The first meeting held at the circuit was on April 24th 1937 and 20 cars were entered in the Coronation Trophy, including the ERA of Raymond Mays plus MGs, Maseratis, Rileys, and Fraser Nash. 3 weeks later motorcycles converged on the Palace, with the first race won by the Norton of Maurice Cann. Cycle racing also arrived in June 1937 with a 100 kilometre International Cup race for professional cyclists including top riders from the continent. On July 17th the London Grand Prix was held and Prince Birabongse appeared in his Romulus ERA R2B eventually winning with a lap record in his heat of 56.47 mph. During the meeting of October 9th, the BBC televised the first ever live motorsport at the International Imperial Trophy meeting which Bira duly won along with a prize fund of £150. At the same meeting Richard Seaman demonstrated the awesome 645 bhp Grand Prix Mercedes Benz W125.

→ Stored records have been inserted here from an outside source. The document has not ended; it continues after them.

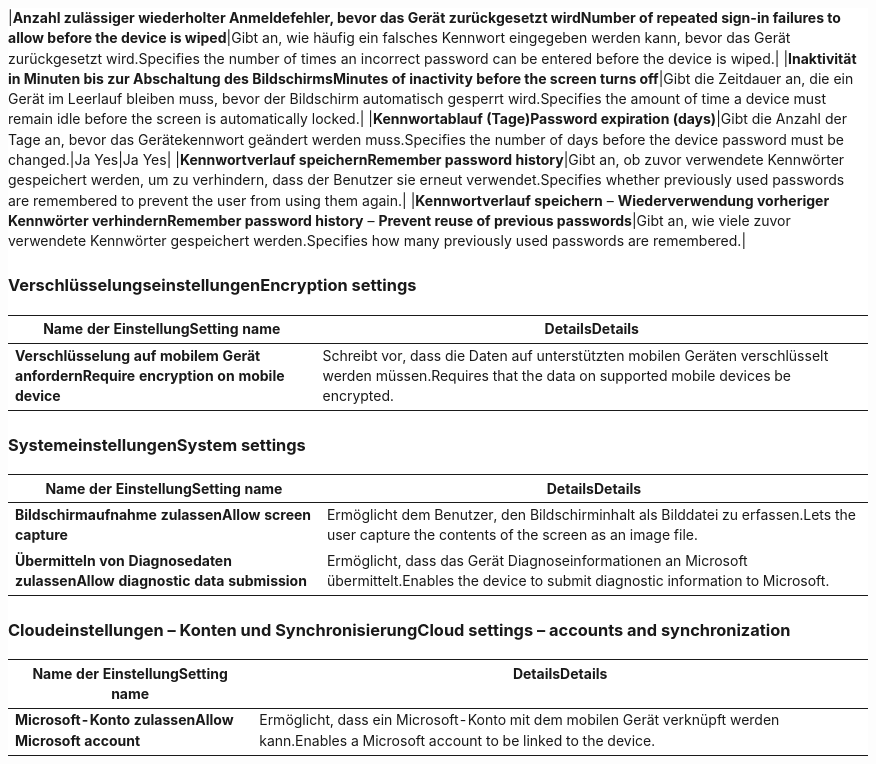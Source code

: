 |<span data-ttu-id="22b0b-132">**Anzahl zulässiger wiederholter Anmeldefehler, bevor das Gerät zurückgesetzt wird**</span><span class="sxs-lookup"><span data-stu-id="22b0b-132">**Number of repeated sign-in failures to allow before the device is wiped**</span></span>|<span data-ttu-id="22b0b-133">Gibt an, wie häufig ein falsches Kennwort eingegeben werden kann, bevor das Gerät zurückgesetzt wird.</span><span class="sxs-lookup"><span data-stu-id="22b0b-133">Specifies the number of times an incorrect password can be entered before the device is wiped.</span></span>|
|<span data-ttu-id="22b0b-134">**Inaktivität in Minuten bis zur Abschaltung des Bildschirms**</span><span class="sxs-lookup"><span data-stu-id="22b0b-134">**Minutes of inactivity before the screen turns off**</span></span>|<span data-ttu-id="22b0b-135">Gibt die Zeitdauer an, die ein Gerät im Leerlauf bleiben muss, bevor der Bildschirm automatisch gesperrt wird.</span><span class="sxs-lookup"><span data-stu-id="22b0b-135">Specifies the amount of time a device must remain idle before the screen is automatically locked.</span></span>|
|<span data-ttu-id="22b0b-136">**Kennwortablauf (Tage)**</span><span class="sxs-lookup"><span data-stu-id="22b0b-136">**Password expiration (days)**</span></span>|<span data-ttu-id="22b0b-137">Gibt die Anzahl der Tage an, bevor das Gerätekennwort geändert werden muss.</span><span class="sxs-lookup"><span data-stu-id="22b0b-137">Specifies the number of days before the device password must be changed.</span></span>|<span data-ttu-id="22b0b-138">Ja </span><span class="sxs-lookup"><span data-stu-id="22b0b-138">Yes</span></span>|<span data-ttu-id="22b0b-139">Ja </span><span class="sxs-lookup"><span data-stu-id="22b0b-139">Yes</span></span>|
|<span data-ttu-id="22b0b-140">**Kennwortverlauf speichern**</span><span class="sxs-lookup"><span data-stu-id="22b0b-140">**Remember password history**</span></span>|<span data-ttu-id="22b0b-141">Gibt an, ob zuvor verwendete Kennwörter gespeichert werden, um zu verhindern, dass der Benutzer sie erneut verwendet.</span><span class="sxs-lookup"><span data-stu-id="22b0b-141">Specifies whether previously used passwords are remembered to prevent the user from using them again.</span></span>|
|<span data-ttu-id="22b0b-142">**Kennwortverlauf speichern** – **Wiederverwendung vorheriger Kennwörter verhindern**</span><span class="sxs-lookup"><span data-stu-id="22b0b-142">**Remember password history** – **Prevent reuse of previous passwords**</span></span>|<span data-ttu-id="22b0b-143">Gibt an, wie viele zuvor verwendete Kennwörter gespeichert werden.</span><span class="sxs-lookup"><span data-stu-id="22b0b-143">Specifies how many previously used passwords are remembered.</span></span>|

### <a name="encryption-settings"></a><span data-ttu-id="22b0b-144">Verschlüsselungseinstellungen</span><span class="sxs-lookup"><span data-stu-id="22b0b-144">Encryption settings</span></span>

|<span data-ttu-id="22b0b-145">Name der Einstellung</span><span class="sxs-lookup"><span data-stu-id="22b0b-145">Setting name</span></span>|<span data-ttu-id="22b0b-146">Details</span><span class="sxs-lookup"><span data-stu-id="22b0b-146">Details</span></span>|
|----------------|------|
|<span data-ttu-id="22b0b-147">**Verschlüsselung auf mobilem Gerät anfordern**</span><span class="sxs-lookup"><span data-stu-id="22b0b-147">**Require encryption on mobile device**</span></span>|<span data-ttu-id="22b0b-148">Schreibt vor, dass die Daten auf unterstützten mobilen Geräten verschlüsselt werden müssen.</span><span class="sxs-lookup"><span data-stu-id="22b0b-148">Requires that the data on supported mobile devices be encrypted.</span></span>|

### <a name="system-settings"></a><span data-ttu-id="22b0b-149">Systemeinstellungen</span><span class="sxs-lookup"><span data-stu-id="22b0b-149">System settings</span></span>

|<span data-ttu-id="22b0b-150">Name der Einstellung</span><span class="sxs-lookup"><span data-stu-id="22b0b-150">Setting name</span></span>|<span data-ttu-id="22b0b-151">Details</span><span class="sxs-lookup"><span data-stu-id="22b0b-151">Details</span></span>|
|----------------|-----|
|<span data-ttu-id="22b0b-152">**Bildschirmaufnahme zulassen**</span><span class="sxs-lookup"><span data-stu-id="22b0b-152">**Allow screen capture**</span></span>|<span data-ttu-id="22b0b-153">Ermöglicht dem Benutzer, den Bildschirminhalt als Bilddatei zu erfassen.</span><span class="sxs-lookup"><span data-stu-id="22b0b-153">Lets the user capture the contents of the screen as an image file.</span></span>|
|<span data-ttu-id="22b0b-154">**Übermitteln von Diagnosedaten zulassen**</span><span class="sxs-lookup"><span data-stu-id="22b0b-154">**Allow diagnostic data submission**</span></span>|<span data-ttu-id="22b0b-155">Ermöglicht, dass das Gerät Diagnoseinformationen an Microsoft übermittelt.</span><span class="sxs-lookup"><span data-stu-id="22b0b-155">Enables the device to submit diagnostic information to Microsoft.</span></span>|

### <a name="cloud-settings--accounts-and-synchronization"></a><span data-ttu-id="22b0b-156">Cloudeinstellungen – Konten und Synchronisierung</span><span class="sxs-lookup"><span data-stu-id="22b0b-156">Cloud settings – accounts and synchronization</span></span>

|<span data-ttu-id="22b0b-157">Name der Einstellung</span><span class="sxs-lookup"><span data-stu-id="22b0b-157">Setting name</span></span>|<span data-ttu-id="22b0b-158">Details</span><span class="sxs-lookup"><span data-stu-id="22b0b-158">Details</span></span>|
|----------------|------|
|<span data-ttu-id="22b0b-159">**Microsoft-Konto zulassen**</span><span class="sxs-lookup"><span data-stu-id="22b0b-159">**Allow Microsoft account**</span></span>|<span data-ttu-id="22b0b-160">Ermöglicht, dass ein Microsoft-Konto mit dem mobilen Gerät verknüpft werden kann.</span><span class="sxs-lookup"><span data-stu-id="22b0b-160">Enables a Microsoft account to be linked to the device.</span></span>|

Motor racing had arrived and flourished, but with the onset of the war in 1939, the final race was run on 26th August 1939 and was won by Bert Hadley in an Austin. The outright record for the circuit was finally held by Raymond Mays ERA at 60.97 mph
After the war, the park fell into a state of decay and it wasn't until 1951 that the LCC decided that it was time for racing to reappear, however local residents obtained an injunction restricting events to 5 per year. This would remain in force through until the late 1960's.
The first event held was organised by BARC on May 23rd 1953 on a revised and faster circuit which saw the inner link disappear, and be replaced with a new link formed near the lake. Amongst the entrants at this meeting were Roy Salvadori (Connaught), Pete Collins (HWM), and Stirling Moss (Cooper Alta), and the 42,438 paying spectators saw the new lap record increase to 72.73 mph around the 1.39 mile circuit.
Motorcycles returned on 27th June 1953, and saw a 19 year old John Surtees (Jr) debut at the circuit, but he retired in one race, and non-started in a second. Subsequently he went on to notch up a record 31 wins at the circuit, and the rest is history.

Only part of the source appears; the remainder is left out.